*What the task requires*
Exact copies of the lines below are the goal; any images in them are dropped.

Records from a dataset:
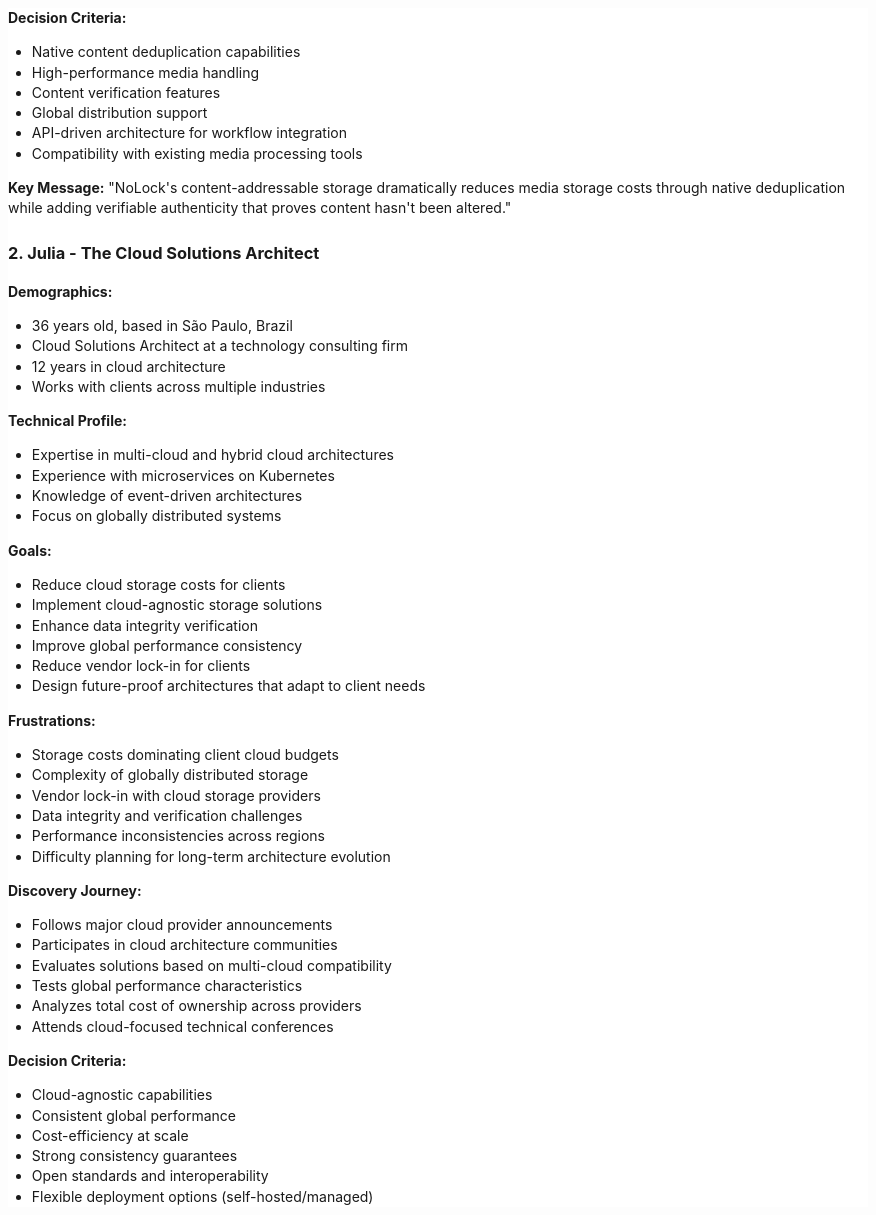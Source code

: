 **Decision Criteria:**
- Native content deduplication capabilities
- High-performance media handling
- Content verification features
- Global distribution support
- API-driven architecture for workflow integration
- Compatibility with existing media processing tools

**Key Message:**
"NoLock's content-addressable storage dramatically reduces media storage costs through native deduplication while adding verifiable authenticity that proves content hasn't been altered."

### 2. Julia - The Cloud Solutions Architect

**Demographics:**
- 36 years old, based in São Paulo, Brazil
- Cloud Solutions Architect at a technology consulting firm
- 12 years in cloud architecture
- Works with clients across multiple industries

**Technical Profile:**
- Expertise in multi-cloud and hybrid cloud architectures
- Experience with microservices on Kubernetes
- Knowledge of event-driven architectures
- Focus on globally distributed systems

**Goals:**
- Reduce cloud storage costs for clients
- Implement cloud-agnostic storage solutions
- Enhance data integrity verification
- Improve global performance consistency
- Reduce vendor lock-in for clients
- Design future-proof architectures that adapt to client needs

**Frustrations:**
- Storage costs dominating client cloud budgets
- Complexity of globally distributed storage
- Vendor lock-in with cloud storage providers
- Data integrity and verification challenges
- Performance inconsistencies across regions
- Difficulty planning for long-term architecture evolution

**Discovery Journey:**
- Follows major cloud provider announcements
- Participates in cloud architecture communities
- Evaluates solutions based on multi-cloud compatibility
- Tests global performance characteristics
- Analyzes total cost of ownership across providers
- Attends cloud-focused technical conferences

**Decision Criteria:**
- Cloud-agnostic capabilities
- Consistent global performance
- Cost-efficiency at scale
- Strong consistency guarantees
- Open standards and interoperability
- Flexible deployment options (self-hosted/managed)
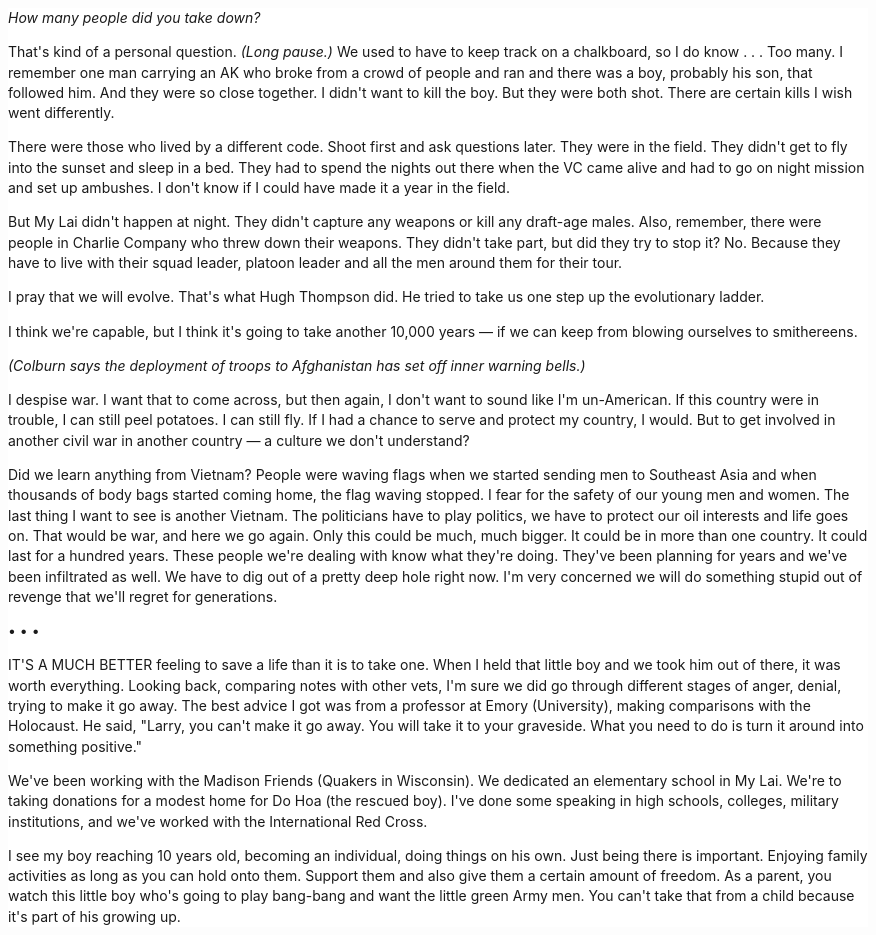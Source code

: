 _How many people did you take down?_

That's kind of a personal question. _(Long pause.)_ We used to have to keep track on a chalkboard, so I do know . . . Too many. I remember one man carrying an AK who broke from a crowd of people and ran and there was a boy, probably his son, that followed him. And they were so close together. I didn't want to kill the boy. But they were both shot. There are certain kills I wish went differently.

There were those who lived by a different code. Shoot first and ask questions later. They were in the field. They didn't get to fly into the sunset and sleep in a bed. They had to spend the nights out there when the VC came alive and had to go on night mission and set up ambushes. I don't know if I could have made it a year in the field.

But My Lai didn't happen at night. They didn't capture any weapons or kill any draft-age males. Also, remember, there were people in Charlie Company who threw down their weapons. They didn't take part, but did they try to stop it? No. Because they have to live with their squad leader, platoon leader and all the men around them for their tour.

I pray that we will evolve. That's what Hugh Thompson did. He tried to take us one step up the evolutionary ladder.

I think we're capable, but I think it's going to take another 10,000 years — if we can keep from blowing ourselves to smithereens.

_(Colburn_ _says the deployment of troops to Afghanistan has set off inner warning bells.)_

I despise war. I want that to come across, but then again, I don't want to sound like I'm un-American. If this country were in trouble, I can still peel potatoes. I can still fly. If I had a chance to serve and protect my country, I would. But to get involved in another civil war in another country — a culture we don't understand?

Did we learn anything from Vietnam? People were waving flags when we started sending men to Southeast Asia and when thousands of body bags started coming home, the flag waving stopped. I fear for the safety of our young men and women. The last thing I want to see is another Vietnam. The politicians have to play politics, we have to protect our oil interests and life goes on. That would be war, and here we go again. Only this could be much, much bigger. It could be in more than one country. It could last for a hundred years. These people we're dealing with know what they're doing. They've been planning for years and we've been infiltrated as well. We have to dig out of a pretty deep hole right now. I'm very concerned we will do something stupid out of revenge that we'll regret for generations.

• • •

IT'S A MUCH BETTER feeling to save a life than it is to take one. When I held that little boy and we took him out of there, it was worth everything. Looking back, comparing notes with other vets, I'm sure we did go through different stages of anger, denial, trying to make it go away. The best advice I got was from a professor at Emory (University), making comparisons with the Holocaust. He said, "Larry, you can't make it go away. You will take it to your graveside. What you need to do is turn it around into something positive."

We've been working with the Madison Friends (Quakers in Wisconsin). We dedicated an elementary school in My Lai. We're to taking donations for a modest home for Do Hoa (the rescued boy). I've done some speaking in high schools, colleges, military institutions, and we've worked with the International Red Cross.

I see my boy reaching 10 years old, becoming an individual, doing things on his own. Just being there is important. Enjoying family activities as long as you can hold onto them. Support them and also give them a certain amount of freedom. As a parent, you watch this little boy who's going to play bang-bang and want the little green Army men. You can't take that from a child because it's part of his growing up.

*Task solution*
Source code

: **Decision Criteria:**
- Native content deduplication capabilities
- High-performance media handling
- Content verification features
- Global distribution support
- API-driven architecture for workflow integration
- Compatibility with existing media processing tools

**Key Message:**
"NoLock's content-addressable storage dramatically reduces media storage costs through native deduplication while adding verifiable authenticity that proves content hasn't been altered."

### 2. Julia - The Cloud Solutions Architect

**Demographics:**
- 36 years old, based in São Paulo, Brazil
- Cloud Solutions Architect at a technology consulting firm
- 12 years in cloud architecture
- Works with clients across multiple industries

**Technical Profile:**
- Expertise in multi-cloud and hybrid cloud architectures
- Experience with microservices on Kubernetes
- Knowledge of event-driven architectures
- Focus on globally distributed systems

**Goals:**
- Reduce cloud storage costs for clients
- Implement cloud-agnostic storage solutions
- Enhance data integrity verification
- Improve global performance consistency
- Reduce vendor lock-in for clients
- Design future-proof architectures that adapt to client needs

**Frustrations:**
- Storage costs dominating client cloud budgets
- Complexity of globally distributed storage
- Vendor lock-in with cloud storage providers
- Data integrity and verification challenges
- Performance inconsistencies across regions
- Difficulty planning for long-term architecture evolution

**Discovery Journey:**
- Follows major cloud provider announcements
- Participates in cloud architecture communities
- Evaluates solutions based on multi-cloud compatibility
- Tests global performance characteristics
- Analyzes total cost of ownership across providers
- Attends cloud-focused technical conferences

**Decision Criteria:**
- Cloud-agnostic capabilities
- Consistent global performance
- Cost-efficiency at scale
- Strong consistency guarantees
- Open standards and interoperability
- Flexible deployment options (self-hosted/managed)
Source code

: _How many people did you take down?_

That's kind of a personal question. _(Long pause.)_ We used to have to keep track on a chalkboard, so I do know . . . Too many. I remember one man carrying an AK who broke from a crowd of people and ran and there was a boy, probably his son, that followed him. And they were so close together. I didn't want to kill the boy. But they were both shot. There are certain kills I wish went differently.

There were those who lived by a different code. Shoot first and ask questions later. They were in the field. They didn't get to fly into the sunset and sleep in a bed. They had to spend the nights out there when the VC came alive and had to go on night mission and set up ambushes. I don't know if I could have made it a year in the field.

But My Lai didn't happen at night. They didn't capture any weapons or kill any draft-age males. Also, remember, there were people in Charlie Company who threw down their weapons. They didn't take part, but did they try to stop it? No. Because they have to live with their squad leader, platoon leader and all the men around them for their tour.

I pray that we will evolve. That's what Hugh Thompson did. He tried to take us one step up the evolutionary ladder.

I think we're capable, but I think it's going to take another 10,000 years — if we can keep from blowing ourselves to smithereens.

_(Colburn_ _says the deployment of troops to Afghanistan has set off inner warning bells.)_

I despise war. I want that to come across, but then again, I don't want to sound like I'm un-American. If this country were in trouble, I can still peel potatoes. I can still fly. If I had a chance to serve and protect my country, I would. But to get involved in another civil war in another country — a culture we don't understand?

Did we learn anything from Vietnam? People were waving flags when we started sending men to Southeast Asia and when thousands of body bags started coming home, the flag waving stopped. I fear for the safety of our young men and women. The last thing I want to see is another Vietnam. The politicians have to play politics, we have to protect our oil interests and life goes on. That would be war, and here we go again. Only this could be much, much bigger. It could be in more than one country. It could last for a hundred years. These people we're dealing with know what they're doing. They've been planning for years and we've been infiltrated as well. We have to dig out of a pretty deep hole right now. I'm very concerned we will do something stupid out of revenge that we'll regret for generations.

• • •

IT'S A MUCH BETTER feeling to save a life than it is to take one. When I held that little boy and we took him out of there, it was worth everything. Looking back, comparing notes with other vets, I'm sure we did go through different stages of anger, denial, trying to make it go away. The best advice I got was from a professor at Emory (University), making comparisons with the Holocaust. He said, "Larry, you can't make it go away. You will take it to your graveside. What you need to do is turn it around into something positive."

We've been working with the Madison Friends (Quakers in Wisconsin). We dedicated an elementary school in My Lai. We're to taking donations for a modest home for Do Hoa (the rescued boy). I've done some speaking in high schools, colleges, military institutions, and we've worked with the International Red Cross.

I see my boy reaching 10 years old, becoming an individual, doing things on his own. Just being there is important. Enjoying family activities as long as you can hold onto them. Support them and also give them a certain amount of freedom. As a parent, you watch this little boy who's going to play bang-bang and want the little green Army men. You can't take that from a child because it's part of his growing up.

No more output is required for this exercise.